Neuronal hypoxia disrupts mitochondrial fusion

- In primary neurons, oxygen glucose deprivation results in:
- Release of OPA1 & cyto c from the mitochondria.
- Breakdown of OPA1 oligomers.
- Predominate mitochondrial fission and neuronal death.

Brain ischemia/reperfusion injury results in death of vulnerable neurons and extensive brain damage. It is well known that mitochondrial release of cytochrome c (cyto c) is a hallmark of neuronal death, however the molecular events underlying this release are largely unknown. We tested the hypothesis that cyto c release is regulated by breakdown of the cristae architecture maintenance protein, optic atrophy 1 (OPA1), located in the inner mitochondrial membrane. We simulated ischemia/reperfusion in isolated primary rat neurons and interrogated OPA1 release from the mitochondria, OPA1 oligomeric breakdown, and concomitant dysfunction of mitochondrial dynamic state.
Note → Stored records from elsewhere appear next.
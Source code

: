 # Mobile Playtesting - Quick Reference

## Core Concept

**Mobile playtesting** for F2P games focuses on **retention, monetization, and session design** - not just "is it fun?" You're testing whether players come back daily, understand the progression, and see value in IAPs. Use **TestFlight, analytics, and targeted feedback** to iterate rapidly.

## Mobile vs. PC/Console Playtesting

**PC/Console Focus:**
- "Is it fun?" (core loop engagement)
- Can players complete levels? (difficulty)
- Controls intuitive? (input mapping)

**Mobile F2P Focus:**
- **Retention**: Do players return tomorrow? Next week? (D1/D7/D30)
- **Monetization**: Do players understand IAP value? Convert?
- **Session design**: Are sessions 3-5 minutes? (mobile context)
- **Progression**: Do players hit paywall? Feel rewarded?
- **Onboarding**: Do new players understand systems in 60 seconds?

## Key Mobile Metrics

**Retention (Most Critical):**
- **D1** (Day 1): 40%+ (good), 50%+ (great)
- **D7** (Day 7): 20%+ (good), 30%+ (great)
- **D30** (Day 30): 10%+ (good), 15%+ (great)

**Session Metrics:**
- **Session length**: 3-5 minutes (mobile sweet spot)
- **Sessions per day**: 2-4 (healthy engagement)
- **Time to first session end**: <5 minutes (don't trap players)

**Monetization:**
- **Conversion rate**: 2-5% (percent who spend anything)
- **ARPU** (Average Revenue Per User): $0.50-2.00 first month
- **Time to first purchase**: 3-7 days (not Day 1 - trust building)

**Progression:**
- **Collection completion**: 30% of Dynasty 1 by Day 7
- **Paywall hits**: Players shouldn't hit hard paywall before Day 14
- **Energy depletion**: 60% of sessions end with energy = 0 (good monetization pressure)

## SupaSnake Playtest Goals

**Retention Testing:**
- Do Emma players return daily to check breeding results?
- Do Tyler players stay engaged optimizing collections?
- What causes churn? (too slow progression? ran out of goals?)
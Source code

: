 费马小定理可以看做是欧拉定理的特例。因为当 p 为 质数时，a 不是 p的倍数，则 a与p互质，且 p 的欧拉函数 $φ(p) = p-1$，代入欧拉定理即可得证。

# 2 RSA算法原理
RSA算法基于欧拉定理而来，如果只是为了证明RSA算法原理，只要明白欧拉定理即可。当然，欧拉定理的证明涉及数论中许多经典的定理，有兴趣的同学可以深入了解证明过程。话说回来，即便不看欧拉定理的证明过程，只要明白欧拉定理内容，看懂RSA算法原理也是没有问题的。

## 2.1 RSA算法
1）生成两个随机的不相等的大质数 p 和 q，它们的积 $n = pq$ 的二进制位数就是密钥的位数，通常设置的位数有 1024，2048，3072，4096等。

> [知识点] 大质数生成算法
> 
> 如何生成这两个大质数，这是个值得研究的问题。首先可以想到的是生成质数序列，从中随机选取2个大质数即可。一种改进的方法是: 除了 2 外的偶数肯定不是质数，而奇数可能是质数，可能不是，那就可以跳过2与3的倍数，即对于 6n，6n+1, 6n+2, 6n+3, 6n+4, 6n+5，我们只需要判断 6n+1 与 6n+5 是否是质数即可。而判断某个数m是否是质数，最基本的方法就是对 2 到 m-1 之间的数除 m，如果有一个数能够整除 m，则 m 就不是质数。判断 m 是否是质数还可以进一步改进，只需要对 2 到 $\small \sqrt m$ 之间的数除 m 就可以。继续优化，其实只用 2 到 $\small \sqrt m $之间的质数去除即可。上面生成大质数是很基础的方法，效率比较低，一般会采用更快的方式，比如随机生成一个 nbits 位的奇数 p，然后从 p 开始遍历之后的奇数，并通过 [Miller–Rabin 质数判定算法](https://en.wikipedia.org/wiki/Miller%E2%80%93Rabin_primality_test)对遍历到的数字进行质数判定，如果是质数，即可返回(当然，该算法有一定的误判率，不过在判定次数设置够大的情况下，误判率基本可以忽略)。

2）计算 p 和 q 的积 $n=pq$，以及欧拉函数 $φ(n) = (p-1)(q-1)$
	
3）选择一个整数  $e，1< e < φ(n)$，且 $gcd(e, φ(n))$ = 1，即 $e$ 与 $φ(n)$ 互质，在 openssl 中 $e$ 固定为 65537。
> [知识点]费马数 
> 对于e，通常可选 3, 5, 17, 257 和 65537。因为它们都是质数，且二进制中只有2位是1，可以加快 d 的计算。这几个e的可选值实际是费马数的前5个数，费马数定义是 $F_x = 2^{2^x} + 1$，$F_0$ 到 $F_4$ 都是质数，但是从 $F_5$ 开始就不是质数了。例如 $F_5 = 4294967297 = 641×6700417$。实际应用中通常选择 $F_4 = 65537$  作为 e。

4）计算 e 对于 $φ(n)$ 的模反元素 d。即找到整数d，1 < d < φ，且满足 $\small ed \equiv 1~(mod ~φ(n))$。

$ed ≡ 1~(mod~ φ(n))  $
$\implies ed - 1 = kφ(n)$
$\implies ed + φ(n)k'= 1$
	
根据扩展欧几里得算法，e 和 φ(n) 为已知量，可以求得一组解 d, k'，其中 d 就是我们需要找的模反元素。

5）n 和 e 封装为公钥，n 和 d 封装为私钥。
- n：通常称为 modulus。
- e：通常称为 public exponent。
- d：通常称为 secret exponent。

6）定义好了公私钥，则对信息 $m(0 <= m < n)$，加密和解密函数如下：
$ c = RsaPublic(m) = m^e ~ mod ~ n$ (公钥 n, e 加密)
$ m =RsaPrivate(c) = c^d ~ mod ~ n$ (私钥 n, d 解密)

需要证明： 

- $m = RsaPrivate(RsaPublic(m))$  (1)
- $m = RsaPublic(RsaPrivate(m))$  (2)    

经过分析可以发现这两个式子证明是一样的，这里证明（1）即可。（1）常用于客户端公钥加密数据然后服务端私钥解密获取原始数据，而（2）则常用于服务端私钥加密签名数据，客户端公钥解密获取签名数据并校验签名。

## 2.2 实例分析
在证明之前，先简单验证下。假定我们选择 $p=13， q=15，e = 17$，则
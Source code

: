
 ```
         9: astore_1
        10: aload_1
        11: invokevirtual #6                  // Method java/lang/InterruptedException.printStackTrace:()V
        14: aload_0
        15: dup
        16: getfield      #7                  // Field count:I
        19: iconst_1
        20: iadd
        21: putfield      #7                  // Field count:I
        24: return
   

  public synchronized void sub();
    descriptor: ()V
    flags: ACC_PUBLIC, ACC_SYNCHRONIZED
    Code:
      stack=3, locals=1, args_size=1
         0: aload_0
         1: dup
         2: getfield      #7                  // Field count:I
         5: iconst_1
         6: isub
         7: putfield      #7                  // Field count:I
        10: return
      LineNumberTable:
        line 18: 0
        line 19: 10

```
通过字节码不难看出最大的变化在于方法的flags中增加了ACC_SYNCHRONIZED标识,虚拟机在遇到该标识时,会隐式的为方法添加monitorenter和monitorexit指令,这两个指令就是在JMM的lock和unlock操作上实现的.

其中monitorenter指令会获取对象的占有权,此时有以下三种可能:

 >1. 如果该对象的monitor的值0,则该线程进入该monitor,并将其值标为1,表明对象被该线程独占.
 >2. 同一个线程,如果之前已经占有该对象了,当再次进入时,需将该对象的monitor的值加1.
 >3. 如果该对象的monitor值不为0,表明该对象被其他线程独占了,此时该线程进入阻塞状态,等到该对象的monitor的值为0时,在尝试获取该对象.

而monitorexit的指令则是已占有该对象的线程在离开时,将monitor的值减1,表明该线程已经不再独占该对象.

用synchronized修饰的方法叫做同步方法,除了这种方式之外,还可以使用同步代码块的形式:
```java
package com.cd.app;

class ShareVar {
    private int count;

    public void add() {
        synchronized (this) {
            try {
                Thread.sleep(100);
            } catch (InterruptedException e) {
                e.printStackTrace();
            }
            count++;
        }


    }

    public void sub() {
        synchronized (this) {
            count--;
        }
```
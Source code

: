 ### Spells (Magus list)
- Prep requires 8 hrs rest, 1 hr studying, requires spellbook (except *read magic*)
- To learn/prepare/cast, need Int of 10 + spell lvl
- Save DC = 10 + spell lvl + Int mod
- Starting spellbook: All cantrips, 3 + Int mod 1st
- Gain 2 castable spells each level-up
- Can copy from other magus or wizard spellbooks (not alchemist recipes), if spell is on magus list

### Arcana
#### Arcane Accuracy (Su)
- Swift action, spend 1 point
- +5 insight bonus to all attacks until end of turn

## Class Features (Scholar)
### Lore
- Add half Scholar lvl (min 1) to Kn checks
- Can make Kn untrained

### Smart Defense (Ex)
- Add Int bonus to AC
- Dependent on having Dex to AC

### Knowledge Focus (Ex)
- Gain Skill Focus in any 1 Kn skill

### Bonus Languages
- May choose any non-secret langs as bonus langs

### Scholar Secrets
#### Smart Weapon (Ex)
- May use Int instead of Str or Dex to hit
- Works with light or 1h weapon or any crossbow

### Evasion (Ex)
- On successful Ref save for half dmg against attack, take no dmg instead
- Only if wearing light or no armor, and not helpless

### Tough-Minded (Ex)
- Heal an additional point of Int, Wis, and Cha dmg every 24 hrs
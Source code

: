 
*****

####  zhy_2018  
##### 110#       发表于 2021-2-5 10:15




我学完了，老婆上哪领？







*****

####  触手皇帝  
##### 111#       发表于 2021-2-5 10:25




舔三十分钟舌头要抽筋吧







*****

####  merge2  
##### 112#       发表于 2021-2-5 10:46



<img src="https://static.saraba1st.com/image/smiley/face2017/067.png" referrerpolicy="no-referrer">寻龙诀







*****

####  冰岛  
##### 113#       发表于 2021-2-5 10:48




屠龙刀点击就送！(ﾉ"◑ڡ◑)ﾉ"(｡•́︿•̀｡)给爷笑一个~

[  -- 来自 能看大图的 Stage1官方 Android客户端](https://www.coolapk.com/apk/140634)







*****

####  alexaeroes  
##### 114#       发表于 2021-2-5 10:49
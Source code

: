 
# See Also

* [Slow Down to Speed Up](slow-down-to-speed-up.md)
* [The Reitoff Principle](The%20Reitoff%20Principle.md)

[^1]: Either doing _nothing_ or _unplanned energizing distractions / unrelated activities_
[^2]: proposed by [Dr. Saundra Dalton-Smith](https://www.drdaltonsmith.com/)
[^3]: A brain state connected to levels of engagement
We found that ischemia/reperfusion induces cyto c release and cell death that corresponds to multiple changes in OPA1, including: (i) translocation of the mitochondrial fusion protein OPA1 from the mitochondria to the cytosol, (ii) increase in the short isoform of OPA1, suggestive of proteolytic processing, (iii) breakdown of OPA1 oligomers in the mitochondria, and (iv) increased mitochondrial fission. Thus, we present novel evidence of a connection between release of cyto c from mitochondria and disruption of the mitochondrial fusion.